Frage:
I moved my ISA board to a new computer and now my program no longer works. What can I do?
Antwort:
Product(s) :PCI/ISA Plug-In Boards: various
Question : I moved my ISA board to a new computer and now my program no longer works. What can I do?
Answer: The most common cause of this type of condition is incomplete or incorrect configuration information on the new computer. Make sure you have identified and relocated all supporting configuration files from the old computer to the new one. Check the autoexec.bat and config.sys files on the old computer; these system files can give clues about any special drivers that were loaded when the computer boots up.For an ISA bus card, you'll need to determine how the application gains access to the plug-in board: uses a Keithley driver or does direct register level control. Since ISA cards have been around for many years, there are often several choices of driver software: Mode call drivers for DOS, Standard Software for DOS, Advanced Software Option (ASO) for DOS or for Windows, and also sometimes a DriverLINX driver.

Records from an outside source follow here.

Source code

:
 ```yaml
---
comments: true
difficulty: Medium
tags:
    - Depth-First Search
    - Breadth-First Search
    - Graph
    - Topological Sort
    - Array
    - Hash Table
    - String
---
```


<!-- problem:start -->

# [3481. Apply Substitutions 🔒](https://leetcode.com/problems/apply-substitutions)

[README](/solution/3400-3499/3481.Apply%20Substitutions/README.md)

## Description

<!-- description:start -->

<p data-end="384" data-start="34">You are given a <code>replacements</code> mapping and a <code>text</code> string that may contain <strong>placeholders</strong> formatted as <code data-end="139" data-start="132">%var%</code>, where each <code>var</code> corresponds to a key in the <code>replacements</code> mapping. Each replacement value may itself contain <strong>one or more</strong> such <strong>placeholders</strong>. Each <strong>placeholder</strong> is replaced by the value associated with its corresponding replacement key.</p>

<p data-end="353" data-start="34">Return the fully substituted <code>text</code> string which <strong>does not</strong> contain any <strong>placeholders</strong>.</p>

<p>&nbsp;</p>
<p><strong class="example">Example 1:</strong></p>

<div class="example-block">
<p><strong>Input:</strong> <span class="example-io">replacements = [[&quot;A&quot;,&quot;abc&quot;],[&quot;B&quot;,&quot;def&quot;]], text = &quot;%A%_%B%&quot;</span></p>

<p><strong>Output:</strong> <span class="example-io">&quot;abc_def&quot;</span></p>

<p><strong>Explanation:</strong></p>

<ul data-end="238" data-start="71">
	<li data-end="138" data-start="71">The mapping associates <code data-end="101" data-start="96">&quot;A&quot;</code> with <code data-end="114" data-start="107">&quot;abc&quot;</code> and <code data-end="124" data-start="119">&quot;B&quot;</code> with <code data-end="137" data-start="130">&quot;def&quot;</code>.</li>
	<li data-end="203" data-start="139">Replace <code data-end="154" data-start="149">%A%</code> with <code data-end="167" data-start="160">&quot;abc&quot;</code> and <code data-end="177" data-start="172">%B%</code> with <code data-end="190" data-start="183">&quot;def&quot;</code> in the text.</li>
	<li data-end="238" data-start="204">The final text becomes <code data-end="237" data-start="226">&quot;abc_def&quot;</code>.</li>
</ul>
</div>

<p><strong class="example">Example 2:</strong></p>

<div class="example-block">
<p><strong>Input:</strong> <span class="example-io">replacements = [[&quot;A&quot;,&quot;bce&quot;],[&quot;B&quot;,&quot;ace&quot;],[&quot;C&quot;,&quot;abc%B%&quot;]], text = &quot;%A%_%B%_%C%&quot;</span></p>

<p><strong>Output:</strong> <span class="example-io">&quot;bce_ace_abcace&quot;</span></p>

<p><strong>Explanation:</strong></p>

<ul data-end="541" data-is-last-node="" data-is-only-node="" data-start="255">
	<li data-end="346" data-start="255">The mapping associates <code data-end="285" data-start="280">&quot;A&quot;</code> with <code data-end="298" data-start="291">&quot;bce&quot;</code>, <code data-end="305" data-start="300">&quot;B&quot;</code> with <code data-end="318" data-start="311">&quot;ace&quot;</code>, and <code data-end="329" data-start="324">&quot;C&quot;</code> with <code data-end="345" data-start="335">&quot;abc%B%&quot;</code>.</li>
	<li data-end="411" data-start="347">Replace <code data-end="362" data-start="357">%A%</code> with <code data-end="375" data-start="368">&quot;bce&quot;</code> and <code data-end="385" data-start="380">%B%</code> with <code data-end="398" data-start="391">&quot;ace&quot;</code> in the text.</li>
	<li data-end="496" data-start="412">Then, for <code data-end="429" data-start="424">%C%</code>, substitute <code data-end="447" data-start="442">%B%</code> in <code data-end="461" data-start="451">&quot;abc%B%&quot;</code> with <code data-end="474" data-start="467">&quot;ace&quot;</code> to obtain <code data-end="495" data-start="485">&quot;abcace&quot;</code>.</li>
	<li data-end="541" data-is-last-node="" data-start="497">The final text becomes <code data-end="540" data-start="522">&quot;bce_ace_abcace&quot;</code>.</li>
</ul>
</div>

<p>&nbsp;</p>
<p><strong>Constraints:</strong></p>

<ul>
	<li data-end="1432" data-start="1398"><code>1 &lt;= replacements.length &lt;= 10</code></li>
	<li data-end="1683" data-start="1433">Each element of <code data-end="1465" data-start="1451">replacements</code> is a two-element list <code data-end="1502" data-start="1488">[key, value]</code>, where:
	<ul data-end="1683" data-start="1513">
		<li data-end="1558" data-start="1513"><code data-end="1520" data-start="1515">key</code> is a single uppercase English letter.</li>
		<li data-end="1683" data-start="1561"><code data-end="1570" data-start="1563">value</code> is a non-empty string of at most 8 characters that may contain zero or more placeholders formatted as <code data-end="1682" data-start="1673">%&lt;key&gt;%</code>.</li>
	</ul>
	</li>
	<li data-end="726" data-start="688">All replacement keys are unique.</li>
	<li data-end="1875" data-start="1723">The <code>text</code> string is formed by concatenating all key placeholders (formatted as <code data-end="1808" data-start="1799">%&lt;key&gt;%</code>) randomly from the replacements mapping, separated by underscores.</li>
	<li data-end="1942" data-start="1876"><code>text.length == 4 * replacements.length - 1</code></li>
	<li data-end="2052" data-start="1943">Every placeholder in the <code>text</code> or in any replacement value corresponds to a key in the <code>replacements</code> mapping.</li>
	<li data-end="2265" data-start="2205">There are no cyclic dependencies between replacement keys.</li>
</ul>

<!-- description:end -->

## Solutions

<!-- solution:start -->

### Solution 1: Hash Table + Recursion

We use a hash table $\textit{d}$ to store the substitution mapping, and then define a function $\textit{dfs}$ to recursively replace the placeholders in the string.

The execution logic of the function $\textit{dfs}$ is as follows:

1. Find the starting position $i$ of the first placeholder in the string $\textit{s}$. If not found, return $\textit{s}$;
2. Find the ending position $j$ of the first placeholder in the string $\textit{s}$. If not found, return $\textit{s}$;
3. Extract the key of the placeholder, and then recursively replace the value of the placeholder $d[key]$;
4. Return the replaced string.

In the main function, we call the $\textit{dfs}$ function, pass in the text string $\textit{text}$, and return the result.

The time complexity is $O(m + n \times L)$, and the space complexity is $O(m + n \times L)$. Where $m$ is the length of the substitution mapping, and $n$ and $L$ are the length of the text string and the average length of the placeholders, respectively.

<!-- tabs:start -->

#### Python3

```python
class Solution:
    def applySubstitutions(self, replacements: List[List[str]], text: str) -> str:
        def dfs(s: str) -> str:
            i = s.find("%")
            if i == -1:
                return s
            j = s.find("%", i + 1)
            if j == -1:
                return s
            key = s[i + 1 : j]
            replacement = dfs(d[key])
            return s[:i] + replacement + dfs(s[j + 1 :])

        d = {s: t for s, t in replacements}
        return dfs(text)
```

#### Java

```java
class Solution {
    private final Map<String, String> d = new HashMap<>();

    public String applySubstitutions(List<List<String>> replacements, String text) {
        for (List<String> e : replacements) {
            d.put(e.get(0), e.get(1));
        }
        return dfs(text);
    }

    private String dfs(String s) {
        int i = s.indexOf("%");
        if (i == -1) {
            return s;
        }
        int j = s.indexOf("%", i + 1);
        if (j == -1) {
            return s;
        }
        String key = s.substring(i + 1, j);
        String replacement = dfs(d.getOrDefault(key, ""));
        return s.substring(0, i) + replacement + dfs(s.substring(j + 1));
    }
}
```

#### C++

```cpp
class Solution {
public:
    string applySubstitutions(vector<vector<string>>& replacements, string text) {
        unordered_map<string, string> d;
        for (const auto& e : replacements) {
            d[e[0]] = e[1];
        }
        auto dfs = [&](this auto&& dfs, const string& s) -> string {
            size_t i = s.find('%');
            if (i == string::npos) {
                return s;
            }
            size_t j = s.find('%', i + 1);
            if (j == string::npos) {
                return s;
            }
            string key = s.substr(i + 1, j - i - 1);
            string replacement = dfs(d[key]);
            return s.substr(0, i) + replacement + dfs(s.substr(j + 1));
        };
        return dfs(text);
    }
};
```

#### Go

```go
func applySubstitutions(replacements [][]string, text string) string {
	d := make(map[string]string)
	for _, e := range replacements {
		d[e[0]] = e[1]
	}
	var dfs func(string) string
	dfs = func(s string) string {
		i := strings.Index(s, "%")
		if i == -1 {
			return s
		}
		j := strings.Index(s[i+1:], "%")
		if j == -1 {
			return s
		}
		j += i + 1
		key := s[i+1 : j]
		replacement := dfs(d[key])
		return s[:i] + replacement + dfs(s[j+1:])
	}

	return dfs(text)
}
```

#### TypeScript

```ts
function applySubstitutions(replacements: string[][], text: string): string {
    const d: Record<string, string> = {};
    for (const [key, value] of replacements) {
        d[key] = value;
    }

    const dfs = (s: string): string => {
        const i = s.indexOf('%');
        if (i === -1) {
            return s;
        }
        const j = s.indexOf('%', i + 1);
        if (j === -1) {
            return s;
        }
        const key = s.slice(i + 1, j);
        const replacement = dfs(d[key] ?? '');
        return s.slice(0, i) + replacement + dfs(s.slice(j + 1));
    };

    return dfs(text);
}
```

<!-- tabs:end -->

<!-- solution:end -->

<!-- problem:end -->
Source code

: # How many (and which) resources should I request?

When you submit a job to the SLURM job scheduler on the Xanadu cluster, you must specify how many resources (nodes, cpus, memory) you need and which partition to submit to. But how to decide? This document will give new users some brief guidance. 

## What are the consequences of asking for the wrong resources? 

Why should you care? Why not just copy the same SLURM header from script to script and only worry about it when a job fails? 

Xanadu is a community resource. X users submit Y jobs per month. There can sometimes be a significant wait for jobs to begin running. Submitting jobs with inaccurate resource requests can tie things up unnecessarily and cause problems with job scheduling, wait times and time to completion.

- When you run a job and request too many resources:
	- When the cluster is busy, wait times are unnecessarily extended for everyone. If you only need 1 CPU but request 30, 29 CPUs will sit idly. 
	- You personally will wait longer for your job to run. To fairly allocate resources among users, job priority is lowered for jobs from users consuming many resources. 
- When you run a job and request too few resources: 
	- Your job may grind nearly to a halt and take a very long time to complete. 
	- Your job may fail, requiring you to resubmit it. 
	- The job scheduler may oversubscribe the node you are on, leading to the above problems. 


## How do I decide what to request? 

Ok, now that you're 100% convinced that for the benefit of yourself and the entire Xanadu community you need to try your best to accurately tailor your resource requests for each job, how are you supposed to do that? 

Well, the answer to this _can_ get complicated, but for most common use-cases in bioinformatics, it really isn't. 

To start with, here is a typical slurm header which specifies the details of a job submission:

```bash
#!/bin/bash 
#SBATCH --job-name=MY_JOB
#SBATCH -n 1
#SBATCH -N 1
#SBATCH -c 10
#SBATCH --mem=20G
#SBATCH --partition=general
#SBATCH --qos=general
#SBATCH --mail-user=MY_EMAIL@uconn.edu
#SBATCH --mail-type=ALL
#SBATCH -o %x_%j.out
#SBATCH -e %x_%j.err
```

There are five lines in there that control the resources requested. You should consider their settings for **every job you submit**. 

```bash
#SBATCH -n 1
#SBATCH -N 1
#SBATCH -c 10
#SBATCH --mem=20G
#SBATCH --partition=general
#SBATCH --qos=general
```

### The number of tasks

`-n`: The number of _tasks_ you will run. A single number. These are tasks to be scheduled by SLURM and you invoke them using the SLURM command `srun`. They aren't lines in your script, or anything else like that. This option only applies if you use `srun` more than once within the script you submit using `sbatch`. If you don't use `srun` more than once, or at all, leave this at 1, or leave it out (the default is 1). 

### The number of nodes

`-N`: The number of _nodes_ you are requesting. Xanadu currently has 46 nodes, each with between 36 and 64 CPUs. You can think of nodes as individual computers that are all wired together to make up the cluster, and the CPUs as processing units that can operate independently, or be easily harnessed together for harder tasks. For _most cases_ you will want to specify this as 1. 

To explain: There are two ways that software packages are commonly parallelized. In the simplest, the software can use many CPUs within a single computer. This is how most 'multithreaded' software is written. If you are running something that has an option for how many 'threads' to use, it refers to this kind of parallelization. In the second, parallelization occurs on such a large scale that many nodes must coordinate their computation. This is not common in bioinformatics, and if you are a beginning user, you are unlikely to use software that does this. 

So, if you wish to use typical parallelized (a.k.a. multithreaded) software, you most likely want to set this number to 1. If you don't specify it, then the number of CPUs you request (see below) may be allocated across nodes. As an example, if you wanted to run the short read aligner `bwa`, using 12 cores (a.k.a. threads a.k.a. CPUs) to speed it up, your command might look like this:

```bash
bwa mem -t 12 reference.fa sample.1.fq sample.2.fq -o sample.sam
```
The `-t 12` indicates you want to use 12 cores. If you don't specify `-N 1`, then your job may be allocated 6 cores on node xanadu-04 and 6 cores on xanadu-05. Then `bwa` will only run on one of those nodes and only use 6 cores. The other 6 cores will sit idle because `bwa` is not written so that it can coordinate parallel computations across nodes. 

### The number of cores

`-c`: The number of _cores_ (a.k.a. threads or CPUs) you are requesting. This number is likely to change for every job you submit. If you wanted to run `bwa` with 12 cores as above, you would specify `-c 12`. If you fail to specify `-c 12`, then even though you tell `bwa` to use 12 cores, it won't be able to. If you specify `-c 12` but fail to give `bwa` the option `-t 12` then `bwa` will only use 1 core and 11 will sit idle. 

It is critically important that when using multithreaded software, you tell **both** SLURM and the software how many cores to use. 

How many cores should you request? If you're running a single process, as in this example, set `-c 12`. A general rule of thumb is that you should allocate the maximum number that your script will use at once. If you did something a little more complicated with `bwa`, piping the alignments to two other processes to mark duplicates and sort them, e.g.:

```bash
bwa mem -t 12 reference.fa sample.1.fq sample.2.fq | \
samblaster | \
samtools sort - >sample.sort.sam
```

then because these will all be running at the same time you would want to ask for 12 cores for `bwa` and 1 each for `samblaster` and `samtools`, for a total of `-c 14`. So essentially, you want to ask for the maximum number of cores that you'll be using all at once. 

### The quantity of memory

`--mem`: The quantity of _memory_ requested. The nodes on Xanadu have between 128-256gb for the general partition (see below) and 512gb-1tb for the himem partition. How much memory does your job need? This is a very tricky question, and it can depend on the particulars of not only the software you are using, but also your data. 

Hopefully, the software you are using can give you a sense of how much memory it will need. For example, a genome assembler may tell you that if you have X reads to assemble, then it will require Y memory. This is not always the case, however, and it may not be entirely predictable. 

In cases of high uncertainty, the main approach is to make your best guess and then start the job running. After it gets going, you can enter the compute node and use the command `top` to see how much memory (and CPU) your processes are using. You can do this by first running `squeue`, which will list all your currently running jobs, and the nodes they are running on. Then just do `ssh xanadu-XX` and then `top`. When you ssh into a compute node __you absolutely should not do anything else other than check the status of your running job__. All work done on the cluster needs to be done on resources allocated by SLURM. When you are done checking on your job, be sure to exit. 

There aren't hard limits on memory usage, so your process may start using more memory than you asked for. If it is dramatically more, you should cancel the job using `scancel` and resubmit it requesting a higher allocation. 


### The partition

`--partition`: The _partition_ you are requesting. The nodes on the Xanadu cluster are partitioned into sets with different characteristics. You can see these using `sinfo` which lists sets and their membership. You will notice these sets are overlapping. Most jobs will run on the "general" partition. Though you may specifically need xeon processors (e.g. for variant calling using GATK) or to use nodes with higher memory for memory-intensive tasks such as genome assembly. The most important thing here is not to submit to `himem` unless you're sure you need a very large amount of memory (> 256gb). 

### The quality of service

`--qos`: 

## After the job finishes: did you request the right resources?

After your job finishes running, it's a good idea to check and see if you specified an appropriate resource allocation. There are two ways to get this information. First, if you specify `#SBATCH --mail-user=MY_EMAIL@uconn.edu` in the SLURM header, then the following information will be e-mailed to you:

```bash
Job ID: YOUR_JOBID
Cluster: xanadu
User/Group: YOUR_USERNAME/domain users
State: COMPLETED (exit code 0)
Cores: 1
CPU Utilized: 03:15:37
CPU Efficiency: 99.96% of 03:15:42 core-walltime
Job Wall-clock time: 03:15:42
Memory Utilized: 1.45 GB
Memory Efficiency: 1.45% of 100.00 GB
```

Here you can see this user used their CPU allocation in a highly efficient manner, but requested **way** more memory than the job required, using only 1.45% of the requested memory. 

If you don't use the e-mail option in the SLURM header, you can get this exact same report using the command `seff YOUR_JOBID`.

You need to have the driver that the application makes use of properly installed and configured. If your application makes use of ASO, then installation of DriverLINX would provide no benefit.
In any troubleshooting exercise, 'divide and conquer' is a good strategy. Maybe the application program will not run because of an underlying hardware conflict on the new computer that was not present on the old one. Make sure the resources (I/O range, IRQ and DMA) the board is using are available on the new computer.
To help solve software issues, most driver software packages provide utility programs for hardware performance verification. First check that the hardware and driver software works correctly using the supplied test panel program for your installed driver (ASO Control Panel or DriverLINX AIOPanel, etc). If these test panels give error messages, correct any configuration problems before trying your own application code.
Pay attention also to the operating system on the old and new computer. For operation in Windows NT, Windows 2000 or Windows XP, the drivers that access the hardware require a "kernel mode privileges". Drivers that were written for DOS or Windows 3.x or Windows 9x will not typically have this required kernel mode. An application that makes use of DOS drivers or ASO drivers for board access, will be restricted to Windows 98 or less. So if the old computer ran Win3.x or Win98, but the new computer runs WindowsXP, you may not be able to make use of an older application that uses drivers not designed for kernel mode access to hardware.
If DriverLINX was the driver used by your application, then the chances are good that you can migrate to WinNT or higher by also installing the DriverLINX driver onto the new computer. The exceptions are DriverLINX for DAS-8 or DAS-16 or DAS-1600 Series of boards. These particular implementations of DriverLINX are limited to Windows 3.x or Windows 9x. However, the application code written for these boards will operate with other ISA or PCI boards with a minimum of code changes.
Bottom line, moving the hardware and software to another computer is not a trivial exercise and can pose challenges to getting the system up and running again.